The shift among state Republican lawmakers seems to correspond with a shift in voters’ perspectives on the matter as well. According to Gallup surveys, support for the death penalty was at 54% last year, a decline of 26 percentage points from 1994, when the survey recorded its all-time high of 80%. Although the recent surveys still found stark differences on partisan lines, and a majority of Republicans said they support the practice, support among Republicans did drop 5 percentage points in 2021 from the previous year. Gallup also found that those who identified as “conservative” rather than “Republican” were less likely to support capital punishment.

Last year, Rep. Peter Meijer (R-MI) joined with Rep. Ayanna Pressley (D-MA) and Sen. Dick Durbin (D-IL) to introduce a bill that would repeal the federal death penalty. He issued a press release in May explaining that he wished to do away with capital punishment because he does not “trust the government to never execute an innocent person.”

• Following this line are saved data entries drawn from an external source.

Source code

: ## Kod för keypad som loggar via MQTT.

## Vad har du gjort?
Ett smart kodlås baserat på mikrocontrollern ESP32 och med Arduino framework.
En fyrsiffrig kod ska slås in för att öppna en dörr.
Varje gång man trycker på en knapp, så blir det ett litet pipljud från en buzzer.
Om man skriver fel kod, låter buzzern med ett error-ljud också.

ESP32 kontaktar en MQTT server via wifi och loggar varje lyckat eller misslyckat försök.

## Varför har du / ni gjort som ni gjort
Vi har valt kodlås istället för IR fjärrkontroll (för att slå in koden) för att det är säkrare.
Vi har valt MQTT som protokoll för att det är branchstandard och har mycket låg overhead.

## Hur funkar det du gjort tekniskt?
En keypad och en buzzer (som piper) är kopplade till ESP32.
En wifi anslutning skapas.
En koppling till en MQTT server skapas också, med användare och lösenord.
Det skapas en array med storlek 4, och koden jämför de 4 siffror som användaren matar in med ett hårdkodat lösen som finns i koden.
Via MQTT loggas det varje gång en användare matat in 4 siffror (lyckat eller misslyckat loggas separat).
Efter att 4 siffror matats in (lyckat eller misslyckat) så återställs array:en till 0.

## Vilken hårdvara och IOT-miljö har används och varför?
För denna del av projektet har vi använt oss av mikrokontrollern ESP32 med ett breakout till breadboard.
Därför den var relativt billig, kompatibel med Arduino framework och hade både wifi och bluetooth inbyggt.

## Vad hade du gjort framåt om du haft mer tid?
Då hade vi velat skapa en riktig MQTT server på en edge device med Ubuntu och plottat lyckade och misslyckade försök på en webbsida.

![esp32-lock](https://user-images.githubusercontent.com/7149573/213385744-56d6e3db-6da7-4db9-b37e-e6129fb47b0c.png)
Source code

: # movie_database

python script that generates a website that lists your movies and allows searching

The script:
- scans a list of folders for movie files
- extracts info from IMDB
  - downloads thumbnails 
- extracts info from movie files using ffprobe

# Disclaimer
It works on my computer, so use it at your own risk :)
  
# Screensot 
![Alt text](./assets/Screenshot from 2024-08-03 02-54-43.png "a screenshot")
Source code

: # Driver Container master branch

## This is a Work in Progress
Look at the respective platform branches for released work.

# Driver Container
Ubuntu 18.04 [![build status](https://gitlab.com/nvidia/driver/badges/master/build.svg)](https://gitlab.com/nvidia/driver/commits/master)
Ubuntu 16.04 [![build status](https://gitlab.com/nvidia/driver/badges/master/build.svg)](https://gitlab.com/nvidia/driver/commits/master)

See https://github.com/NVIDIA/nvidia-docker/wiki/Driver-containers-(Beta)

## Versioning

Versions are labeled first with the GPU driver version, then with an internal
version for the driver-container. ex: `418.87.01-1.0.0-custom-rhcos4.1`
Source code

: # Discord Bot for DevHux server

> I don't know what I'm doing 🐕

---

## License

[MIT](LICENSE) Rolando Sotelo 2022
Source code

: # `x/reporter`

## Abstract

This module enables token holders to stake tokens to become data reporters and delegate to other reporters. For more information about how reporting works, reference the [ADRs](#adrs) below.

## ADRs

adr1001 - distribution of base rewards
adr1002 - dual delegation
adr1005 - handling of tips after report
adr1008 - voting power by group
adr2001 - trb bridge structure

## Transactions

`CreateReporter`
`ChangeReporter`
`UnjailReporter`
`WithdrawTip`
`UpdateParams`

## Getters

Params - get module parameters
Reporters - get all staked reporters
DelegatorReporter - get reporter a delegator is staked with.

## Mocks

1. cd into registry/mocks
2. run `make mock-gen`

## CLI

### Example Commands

He also suggested that “the death penalty is a poor use of taxpayer dollars; the process of execution is more costly than life without parole,” and that people “who commit violent crimes should live out their natural lives with the consequences of their actions.”

The bill is currently stalled in Congress. But it will only be a matter of time before it is taken up again.

Currently, 27 states still have the death penalty. Over the past decade, several have abolished capital punishment with the help of Republican lawmakers. The Examiner reported:

In some of the states that have recently repealed the practice, Republican lawmakers had some involvement in passing the repeals, with a handful of Republicans in state legislatures in Virginia and Colorado voting in favor of ending the practice. In 2019, the New Hampshire Legislature voted to override Republican Gov. Chris Sununu’s veto of a death penalty repeal, including 40% of the Republican Senate caucus. New Hampshire’s repeal was not retroactive, and one person remains on death row in the Granite State, according to the Death Penalty Information Center.

It is not too surprising that attitudes towards capital punishment on the right have changed. Indeed, many conservatives are also reversing course on the practice. The impetus behind the change of heart is different for each individual.

For my part, I changed my mind on the death penalty primarily because I cannot reconcile the inevitability that an imperfect justice system will execute innocent people. On their website, Conservatives Concerned About the Death Penalty revealed:

Since 1973, at least 185 people have been freed from death row after evidence of innocence revealed that they had been wrongfully convicted. That’s almost one person exonerated for every ten who’ve been executed. Wrongful convictions rob innocent people of decades of their lives, waste tax dollars, and re-traumatize the victim’s family, while the people responsible remain unaccountable.

If this many death row inmates have been found innocent, how many more have lost their lives unjustly? Unlike life imprisonment, capital punishment is a final solution that cannot be reversed, and I am not too fond of the idea of trusting the government to make such a decision. Juries can be flawed. Prosecutors can be corrupt. There are simply far too many ways for an innocent person to be put to death for a crime they did not commit.

The bottom line is that if one is going to support the death penalty, they have to be willing to accept that the state will kill innocent people who are not guilty of the crime for which they are being punished. This doesn’t mean a capital punishment supporter likes that innocent people are losing their lives; rather, it just means that is a consequence they are willing to accept, as long as it also means truly guilty people will also be executed.

Being pro-life, I simply cannot accept such an eventuality. If someone is unjustly given a life sentence, at least that person can be released after new evidence emerges. They can also seek relief from the courts. It is not an optimal scenario, but at least the person can live out the rest of their lives. I believe this is probably the main reason why so many conservatives are turning against capital punishment. It will take more time, but if this trend persists, the U.S. might not have a death penalty in a couple more decades.